Dataset records:
┄┄┄┄┄┄┄┄┄┄

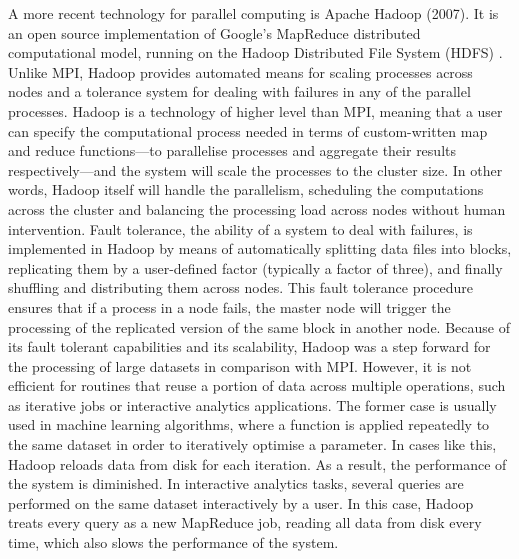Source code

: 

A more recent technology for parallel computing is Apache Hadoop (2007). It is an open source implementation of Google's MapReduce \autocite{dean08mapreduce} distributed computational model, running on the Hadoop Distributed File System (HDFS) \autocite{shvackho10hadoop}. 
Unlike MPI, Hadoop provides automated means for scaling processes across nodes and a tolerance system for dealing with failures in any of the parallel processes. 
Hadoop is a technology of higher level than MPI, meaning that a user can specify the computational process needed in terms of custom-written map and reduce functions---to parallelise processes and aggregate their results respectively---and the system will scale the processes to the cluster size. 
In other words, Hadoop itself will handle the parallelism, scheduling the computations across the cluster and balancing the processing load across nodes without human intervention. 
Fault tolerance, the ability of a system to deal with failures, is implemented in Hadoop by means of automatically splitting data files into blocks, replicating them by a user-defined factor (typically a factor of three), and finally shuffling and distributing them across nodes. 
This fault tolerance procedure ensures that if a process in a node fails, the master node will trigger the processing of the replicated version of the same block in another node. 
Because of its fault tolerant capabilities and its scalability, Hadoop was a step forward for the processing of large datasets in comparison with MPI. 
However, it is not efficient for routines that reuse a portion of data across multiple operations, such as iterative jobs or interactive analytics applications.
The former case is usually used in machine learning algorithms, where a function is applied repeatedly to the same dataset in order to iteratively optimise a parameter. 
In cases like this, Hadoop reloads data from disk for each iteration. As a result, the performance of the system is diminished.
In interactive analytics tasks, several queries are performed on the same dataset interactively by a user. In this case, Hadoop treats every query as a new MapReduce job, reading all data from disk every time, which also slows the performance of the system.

┄┄┄┄┄┄┄┄┄┄

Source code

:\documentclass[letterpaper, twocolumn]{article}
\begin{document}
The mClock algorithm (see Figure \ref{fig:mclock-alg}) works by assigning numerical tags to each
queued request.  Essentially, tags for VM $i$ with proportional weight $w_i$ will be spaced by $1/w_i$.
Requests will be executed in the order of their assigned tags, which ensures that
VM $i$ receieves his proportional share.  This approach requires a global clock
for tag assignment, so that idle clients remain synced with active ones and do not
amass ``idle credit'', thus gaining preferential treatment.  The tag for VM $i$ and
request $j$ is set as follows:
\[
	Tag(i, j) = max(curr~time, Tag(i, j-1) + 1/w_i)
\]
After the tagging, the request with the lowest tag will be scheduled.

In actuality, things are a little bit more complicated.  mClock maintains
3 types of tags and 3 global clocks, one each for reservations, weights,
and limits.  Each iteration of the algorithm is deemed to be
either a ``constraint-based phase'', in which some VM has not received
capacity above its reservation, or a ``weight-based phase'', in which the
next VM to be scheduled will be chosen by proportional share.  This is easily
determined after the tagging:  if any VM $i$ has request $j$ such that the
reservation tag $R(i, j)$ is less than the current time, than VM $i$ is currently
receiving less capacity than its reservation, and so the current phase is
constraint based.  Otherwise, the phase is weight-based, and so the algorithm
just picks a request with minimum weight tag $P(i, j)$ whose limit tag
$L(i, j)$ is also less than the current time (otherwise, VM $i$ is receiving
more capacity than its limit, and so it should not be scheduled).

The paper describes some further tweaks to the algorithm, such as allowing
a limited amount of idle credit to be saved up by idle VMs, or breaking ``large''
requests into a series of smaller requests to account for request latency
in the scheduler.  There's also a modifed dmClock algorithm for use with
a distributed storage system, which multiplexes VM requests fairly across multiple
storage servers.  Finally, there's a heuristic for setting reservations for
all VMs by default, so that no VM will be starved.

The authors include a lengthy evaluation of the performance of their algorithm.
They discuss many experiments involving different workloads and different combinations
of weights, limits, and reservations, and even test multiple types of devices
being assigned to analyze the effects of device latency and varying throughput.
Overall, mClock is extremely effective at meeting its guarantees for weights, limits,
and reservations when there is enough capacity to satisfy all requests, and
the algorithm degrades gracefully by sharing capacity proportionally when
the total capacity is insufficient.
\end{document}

┄┄┄┄┄┄┄┄┄┄

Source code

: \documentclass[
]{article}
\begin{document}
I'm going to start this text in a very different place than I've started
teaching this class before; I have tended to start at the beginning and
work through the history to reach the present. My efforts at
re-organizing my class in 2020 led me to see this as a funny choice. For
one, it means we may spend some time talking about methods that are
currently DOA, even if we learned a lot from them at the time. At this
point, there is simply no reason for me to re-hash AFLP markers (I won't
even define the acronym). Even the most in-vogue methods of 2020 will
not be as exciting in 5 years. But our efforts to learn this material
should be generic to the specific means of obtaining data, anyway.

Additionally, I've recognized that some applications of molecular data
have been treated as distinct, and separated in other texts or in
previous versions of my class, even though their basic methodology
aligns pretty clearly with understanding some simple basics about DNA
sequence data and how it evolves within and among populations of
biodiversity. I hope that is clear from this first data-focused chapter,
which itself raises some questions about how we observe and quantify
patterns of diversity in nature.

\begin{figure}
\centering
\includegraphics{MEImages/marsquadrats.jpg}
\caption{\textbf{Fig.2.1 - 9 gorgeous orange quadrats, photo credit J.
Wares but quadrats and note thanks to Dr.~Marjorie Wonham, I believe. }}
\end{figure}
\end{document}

┄┄┄┄┄┄┄┄┄┄

Provide only the count of lines above in which the word "should" occurs.

2